===== Study material

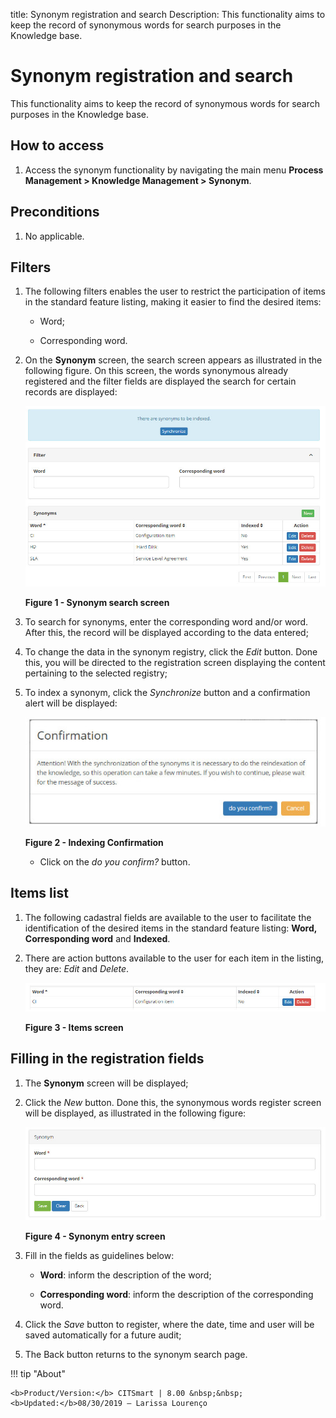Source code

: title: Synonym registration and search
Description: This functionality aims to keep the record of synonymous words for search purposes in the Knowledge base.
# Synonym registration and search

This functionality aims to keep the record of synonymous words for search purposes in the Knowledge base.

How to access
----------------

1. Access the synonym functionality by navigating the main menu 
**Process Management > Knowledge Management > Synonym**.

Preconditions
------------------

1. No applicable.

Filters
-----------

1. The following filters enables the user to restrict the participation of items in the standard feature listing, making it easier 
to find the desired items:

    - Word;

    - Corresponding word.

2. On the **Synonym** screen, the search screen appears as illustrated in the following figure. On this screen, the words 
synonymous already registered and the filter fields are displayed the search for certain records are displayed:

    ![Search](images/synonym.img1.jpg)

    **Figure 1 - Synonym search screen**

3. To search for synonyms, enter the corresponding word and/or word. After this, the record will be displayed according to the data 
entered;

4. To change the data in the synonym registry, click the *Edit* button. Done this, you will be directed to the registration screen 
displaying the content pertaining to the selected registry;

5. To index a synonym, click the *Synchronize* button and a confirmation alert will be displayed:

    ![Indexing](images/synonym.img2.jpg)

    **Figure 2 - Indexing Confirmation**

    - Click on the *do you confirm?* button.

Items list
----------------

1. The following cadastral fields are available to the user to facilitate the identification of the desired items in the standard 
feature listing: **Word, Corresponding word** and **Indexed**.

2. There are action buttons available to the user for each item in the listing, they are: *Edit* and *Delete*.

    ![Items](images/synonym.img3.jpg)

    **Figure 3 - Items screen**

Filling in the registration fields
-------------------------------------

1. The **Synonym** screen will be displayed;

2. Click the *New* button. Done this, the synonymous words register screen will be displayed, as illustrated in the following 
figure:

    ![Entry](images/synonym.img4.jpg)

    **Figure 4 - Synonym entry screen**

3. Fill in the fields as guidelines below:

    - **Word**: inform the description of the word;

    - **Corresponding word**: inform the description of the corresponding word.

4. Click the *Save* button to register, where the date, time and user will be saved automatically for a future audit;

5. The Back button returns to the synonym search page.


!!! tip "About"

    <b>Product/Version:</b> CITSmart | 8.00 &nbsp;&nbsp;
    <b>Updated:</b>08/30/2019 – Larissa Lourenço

==========
===== Study material

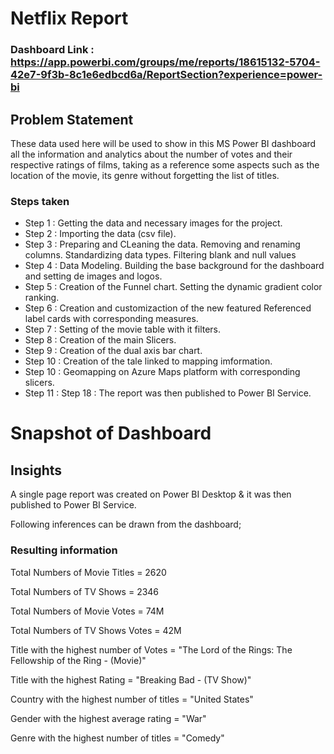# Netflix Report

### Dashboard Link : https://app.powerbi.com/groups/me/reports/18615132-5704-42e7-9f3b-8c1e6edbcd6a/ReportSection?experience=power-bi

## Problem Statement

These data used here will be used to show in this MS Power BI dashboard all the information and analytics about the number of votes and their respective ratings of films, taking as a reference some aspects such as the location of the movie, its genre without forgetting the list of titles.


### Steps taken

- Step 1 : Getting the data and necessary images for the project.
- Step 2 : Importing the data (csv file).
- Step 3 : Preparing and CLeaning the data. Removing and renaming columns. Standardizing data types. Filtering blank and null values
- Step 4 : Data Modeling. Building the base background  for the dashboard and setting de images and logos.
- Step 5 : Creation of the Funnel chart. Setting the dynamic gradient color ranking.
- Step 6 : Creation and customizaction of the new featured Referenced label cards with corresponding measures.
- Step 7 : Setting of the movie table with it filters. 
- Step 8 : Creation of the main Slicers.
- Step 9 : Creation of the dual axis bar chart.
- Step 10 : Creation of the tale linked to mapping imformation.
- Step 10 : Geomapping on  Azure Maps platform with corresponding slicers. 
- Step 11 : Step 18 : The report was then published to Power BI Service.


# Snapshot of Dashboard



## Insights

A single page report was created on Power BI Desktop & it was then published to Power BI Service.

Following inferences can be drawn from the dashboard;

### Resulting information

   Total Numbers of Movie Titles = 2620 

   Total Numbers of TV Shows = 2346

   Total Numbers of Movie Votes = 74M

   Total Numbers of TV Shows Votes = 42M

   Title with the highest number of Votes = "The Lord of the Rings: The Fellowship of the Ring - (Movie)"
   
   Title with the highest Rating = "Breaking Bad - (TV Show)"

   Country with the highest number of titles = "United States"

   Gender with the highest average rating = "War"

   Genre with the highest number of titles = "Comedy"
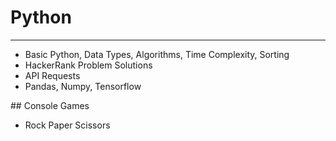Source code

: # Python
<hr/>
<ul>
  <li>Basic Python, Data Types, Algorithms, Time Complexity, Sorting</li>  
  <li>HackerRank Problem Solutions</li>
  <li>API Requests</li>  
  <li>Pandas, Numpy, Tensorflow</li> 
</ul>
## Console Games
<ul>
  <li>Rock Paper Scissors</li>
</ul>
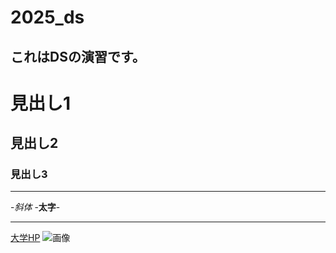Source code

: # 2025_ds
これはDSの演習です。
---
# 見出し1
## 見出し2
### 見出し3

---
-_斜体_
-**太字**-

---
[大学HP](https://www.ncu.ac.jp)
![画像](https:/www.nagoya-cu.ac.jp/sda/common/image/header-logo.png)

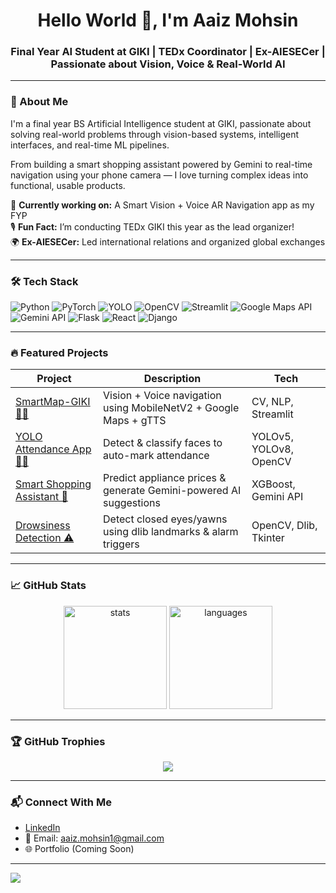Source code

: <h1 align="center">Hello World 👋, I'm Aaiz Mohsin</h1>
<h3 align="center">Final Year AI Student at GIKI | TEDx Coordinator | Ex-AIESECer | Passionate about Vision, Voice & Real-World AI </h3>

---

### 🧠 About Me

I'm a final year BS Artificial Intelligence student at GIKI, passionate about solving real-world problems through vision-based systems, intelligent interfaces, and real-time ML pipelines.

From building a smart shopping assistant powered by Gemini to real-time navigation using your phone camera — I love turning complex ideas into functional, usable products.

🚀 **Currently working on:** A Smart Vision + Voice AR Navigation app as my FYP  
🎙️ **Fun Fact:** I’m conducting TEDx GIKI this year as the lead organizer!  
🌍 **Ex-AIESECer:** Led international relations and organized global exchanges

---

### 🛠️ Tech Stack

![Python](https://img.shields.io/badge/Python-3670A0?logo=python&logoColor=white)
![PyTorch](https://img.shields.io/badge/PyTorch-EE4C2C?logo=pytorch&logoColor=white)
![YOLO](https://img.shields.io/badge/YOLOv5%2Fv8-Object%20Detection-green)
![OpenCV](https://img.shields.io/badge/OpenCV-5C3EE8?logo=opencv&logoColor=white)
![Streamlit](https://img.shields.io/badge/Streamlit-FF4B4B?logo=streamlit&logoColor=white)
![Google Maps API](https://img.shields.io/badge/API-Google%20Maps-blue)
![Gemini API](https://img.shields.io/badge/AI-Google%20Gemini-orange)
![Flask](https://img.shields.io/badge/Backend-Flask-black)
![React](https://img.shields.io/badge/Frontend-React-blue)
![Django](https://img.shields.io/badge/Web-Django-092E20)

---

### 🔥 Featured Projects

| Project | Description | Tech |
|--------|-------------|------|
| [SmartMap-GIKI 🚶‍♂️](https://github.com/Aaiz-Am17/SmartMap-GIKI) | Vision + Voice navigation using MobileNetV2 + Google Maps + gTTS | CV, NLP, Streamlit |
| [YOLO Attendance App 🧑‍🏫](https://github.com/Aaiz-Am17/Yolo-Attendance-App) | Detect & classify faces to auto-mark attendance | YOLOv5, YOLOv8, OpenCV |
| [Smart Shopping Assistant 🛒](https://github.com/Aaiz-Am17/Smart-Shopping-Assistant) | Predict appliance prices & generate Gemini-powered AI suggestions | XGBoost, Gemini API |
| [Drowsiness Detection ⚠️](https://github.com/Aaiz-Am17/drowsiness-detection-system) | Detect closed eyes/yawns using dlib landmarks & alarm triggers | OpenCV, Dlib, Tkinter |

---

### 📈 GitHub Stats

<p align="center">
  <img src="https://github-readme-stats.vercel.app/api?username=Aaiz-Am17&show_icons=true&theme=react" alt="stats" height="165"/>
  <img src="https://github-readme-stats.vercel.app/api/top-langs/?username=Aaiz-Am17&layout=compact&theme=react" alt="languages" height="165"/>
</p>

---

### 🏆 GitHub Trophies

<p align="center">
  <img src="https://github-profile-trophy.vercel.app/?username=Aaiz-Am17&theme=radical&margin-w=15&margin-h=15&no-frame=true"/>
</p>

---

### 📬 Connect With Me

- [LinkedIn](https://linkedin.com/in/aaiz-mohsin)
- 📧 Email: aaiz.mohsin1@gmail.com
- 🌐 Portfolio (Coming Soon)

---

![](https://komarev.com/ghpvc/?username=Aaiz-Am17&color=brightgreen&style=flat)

==========
===== Study material

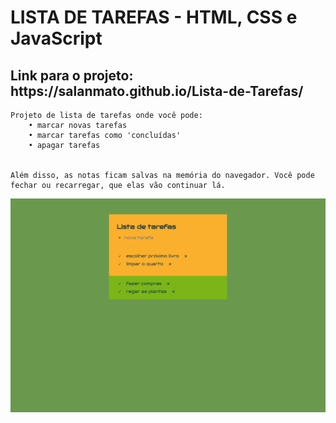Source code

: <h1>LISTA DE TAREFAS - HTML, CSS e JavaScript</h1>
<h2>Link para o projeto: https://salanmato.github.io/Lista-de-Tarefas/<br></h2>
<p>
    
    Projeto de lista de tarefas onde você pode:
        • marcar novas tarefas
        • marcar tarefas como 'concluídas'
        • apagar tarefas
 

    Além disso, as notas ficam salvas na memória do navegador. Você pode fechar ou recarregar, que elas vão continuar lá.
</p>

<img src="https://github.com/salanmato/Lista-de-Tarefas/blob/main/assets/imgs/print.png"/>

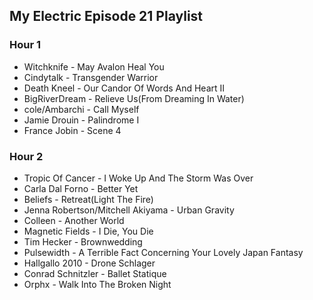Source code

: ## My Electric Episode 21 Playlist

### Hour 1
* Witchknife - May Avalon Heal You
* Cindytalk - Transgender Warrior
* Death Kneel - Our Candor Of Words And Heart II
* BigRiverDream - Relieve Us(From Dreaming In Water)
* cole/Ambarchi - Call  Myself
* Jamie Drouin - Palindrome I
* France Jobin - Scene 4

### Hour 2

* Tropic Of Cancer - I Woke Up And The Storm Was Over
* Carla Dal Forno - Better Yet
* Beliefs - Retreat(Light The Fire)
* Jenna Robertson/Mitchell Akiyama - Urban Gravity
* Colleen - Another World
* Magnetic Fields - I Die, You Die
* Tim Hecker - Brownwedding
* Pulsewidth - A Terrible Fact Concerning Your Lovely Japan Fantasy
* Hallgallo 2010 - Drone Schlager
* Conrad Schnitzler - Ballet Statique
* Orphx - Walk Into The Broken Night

==========

• Directions for this task: In the entries above, find each line that includes the string "readme" and copy it.

• Result for this exercise:
  <img src="https://github-readme-stats.vercel.app/api?username=Aaiz-Am17&show_icons=true&theme=react" alt="stats" height="165"/>
  <img src="https://github-readme-stats.vercel.app/api/top-langs/?username=Aaiz-Am17&layout=compact&theme=react" alt="languages" height="165"/>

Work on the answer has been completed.